[Start of Attachment]

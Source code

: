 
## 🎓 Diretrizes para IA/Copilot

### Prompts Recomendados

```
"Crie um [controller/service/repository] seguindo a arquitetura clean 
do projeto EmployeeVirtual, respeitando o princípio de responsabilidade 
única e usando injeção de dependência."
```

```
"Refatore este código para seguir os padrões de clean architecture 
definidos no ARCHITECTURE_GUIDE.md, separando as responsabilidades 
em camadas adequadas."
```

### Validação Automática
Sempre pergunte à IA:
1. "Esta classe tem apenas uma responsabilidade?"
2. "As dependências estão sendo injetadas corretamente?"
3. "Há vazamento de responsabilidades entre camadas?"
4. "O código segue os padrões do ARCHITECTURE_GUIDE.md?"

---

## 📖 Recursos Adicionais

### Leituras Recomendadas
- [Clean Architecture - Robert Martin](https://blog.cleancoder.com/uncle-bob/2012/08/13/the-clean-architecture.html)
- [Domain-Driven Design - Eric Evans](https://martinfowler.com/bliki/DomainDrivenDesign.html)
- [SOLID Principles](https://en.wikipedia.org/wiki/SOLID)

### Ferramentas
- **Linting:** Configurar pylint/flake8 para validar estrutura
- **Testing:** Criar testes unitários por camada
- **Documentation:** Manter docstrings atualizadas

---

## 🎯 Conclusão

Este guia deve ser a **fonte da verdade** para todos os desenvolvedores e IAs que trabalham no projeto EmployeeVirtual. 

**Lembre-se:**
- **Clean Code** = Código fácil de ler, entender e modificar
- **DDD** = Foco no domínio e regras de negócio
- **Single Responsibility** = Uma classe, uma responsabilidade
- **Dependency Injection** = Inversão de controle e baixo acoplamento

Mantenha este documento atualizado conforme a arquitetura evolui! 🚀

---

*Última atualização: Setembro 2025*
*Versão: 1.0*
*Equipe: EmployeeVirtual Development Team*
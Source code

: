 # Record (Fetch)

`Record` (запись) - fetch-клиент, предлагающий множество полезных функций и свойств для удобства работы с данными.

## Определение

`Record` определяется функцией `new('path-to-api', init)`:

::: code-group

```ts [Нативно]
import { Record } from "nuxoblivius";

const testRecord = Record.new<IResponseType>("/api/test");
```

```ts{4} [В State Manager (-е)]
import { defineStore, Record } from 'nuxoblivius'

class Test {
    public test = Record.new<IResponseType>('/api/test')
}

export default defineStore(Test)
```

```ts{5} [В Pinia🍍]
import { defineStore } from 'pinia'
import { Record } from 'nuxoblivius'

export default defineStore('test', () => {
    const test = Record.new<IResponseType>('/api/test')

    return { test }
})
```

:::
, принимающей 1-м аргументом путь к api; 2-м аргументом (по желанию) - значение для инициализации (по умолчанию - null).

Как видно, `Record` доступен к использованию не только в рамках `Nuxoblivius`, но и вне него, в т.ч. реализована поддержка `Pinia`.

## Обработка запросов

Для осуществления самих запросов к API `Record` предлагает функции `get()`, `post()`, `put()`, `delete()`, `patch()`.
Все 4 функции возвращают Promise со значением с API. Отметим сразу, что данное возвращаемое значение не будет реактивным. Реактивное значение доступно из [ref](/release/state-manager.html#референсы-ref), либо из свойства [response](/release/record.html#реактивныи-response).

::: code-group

[End of Attachment]

*To do*
Repeat the whole listing above exactly.

*Answer section*
Source code

: 
## 🎓 Diretrizes para IA/Copilot

### Prompts Recomendados

```
"Crie um [controller/service/repository] seguindo a arquitetura clean 
do projeto EmployeeVirtual, respeitando o princípio de responsabilidade 
única e usando injeção de dependência."
```

```
"Refatore este código para seguir os padrões de clean architecture 
definidos no ARCHITECTURE_GUIDE.md, separando as responsabilidades 
em camadas adequadas."
```

### Validação Automática
Sempre pergunte à IA:
1. "Esta classe tem apenas uma responsabilidade?"
2. "As dependências estão sendo injetadas corretamente?"
3. "Há vazamento de responsabilidades entre camadas?"
4. "O código segue os padrões do ARCHITECTURE_GUIDE.md?"

---

## 📖 Recursos Adicionais

### Leituras Recomendadas
- [Clean Architecture - Robert Martin](https://blog.cleancoder.com/uncle-bob/2012/08/13/the-clean-architecture.html)
- [Domain-Driven Design - Eric Evans](https://martinfowler.com/bliki/DomainDrivenDesign.html)
- [SOLID Principles](https://en.wikipedia.org/wiki/SOLID)

### Ferramentas
- **Linting:** Configurar pylint/flake8 para validar estrutura
- **Testing:** Criar testes unitários por camada
- **Documentation:** Manter docstrings atualizadas

---

## 🎯 Conclusão

Este guia deve ser a **fonte da verdade** para todos os desenvolvedores e IAs que trabalham no projeto EmployeeVirtual. 

**Lembre-se:**
- **Clean Code** = Código fácil de ler, entender e modificar
- **DDD** = Foco no domínio e regras de negócio
- **Single Responsibility** = Uma classe, uma responsabilidade
- **Dependency Injection** = Inversão de controle e baixo acoplamento

Mantenha este documento atualizado conforme a arquitetura evolui! 🚀

---

*Última atualização: Setembro 2025*
*Versão: 1.0*
*Equipe: EmployeeVirtual Development Team*
Source code

: # Record (Fetch)

`Record` (запись) - fetch-клиент, предлагающий множество полезных функций и свойств для удобства работы с данными.

## Определение

`Record` определяется функцией `new('path-to-api', init)`:

::: code-group

```ts [Нативно]
import { Record } from "nuxoblivius";

const testRecord = Record.new<IResponseType>("/api/test");
```

```ts{4} [В State Manager (-е)]
import { defineStore, Record } from 'nuxoblivius'

class Test {
    public test = Record.new<IResponseType>('/api/test')
}

export default defineStore(Test)
```

```ts{5} [В Pinia🍍]
import { defineStore } from 'pinia'
import { Record } from 'nuxoblivius'

export default defineStore('test', () => {
    const test = Record.new<IResponseType>('/api/test')

    return { test }
})
```

:::
, принимающей 1-м аргументом путь к api; 2-м аргументом (по желанию) - значение для инициализации (по умолчанию - null).

Как видно, `Record` доступен к использованию не только в рамках `Nuxoblivius`, но и вне него, в т.ч. реализована поддержка `Pinia`.

## Обработка запросов

Для осуществления самих запросов к API `Record` предлагает функции `get()`, `post()`, `put()`, `delete()`, `patch()`.
Все 4 функции возвращают Promise со значением с API. Отметим сразу, что данное возвращаемое значение не будет реактивным. Реактивное значение доступно из [ref](/release/state-manager.html#референсы-ref), либо из свойства [response](/release/record.html#реактивныи-response).

::: code-group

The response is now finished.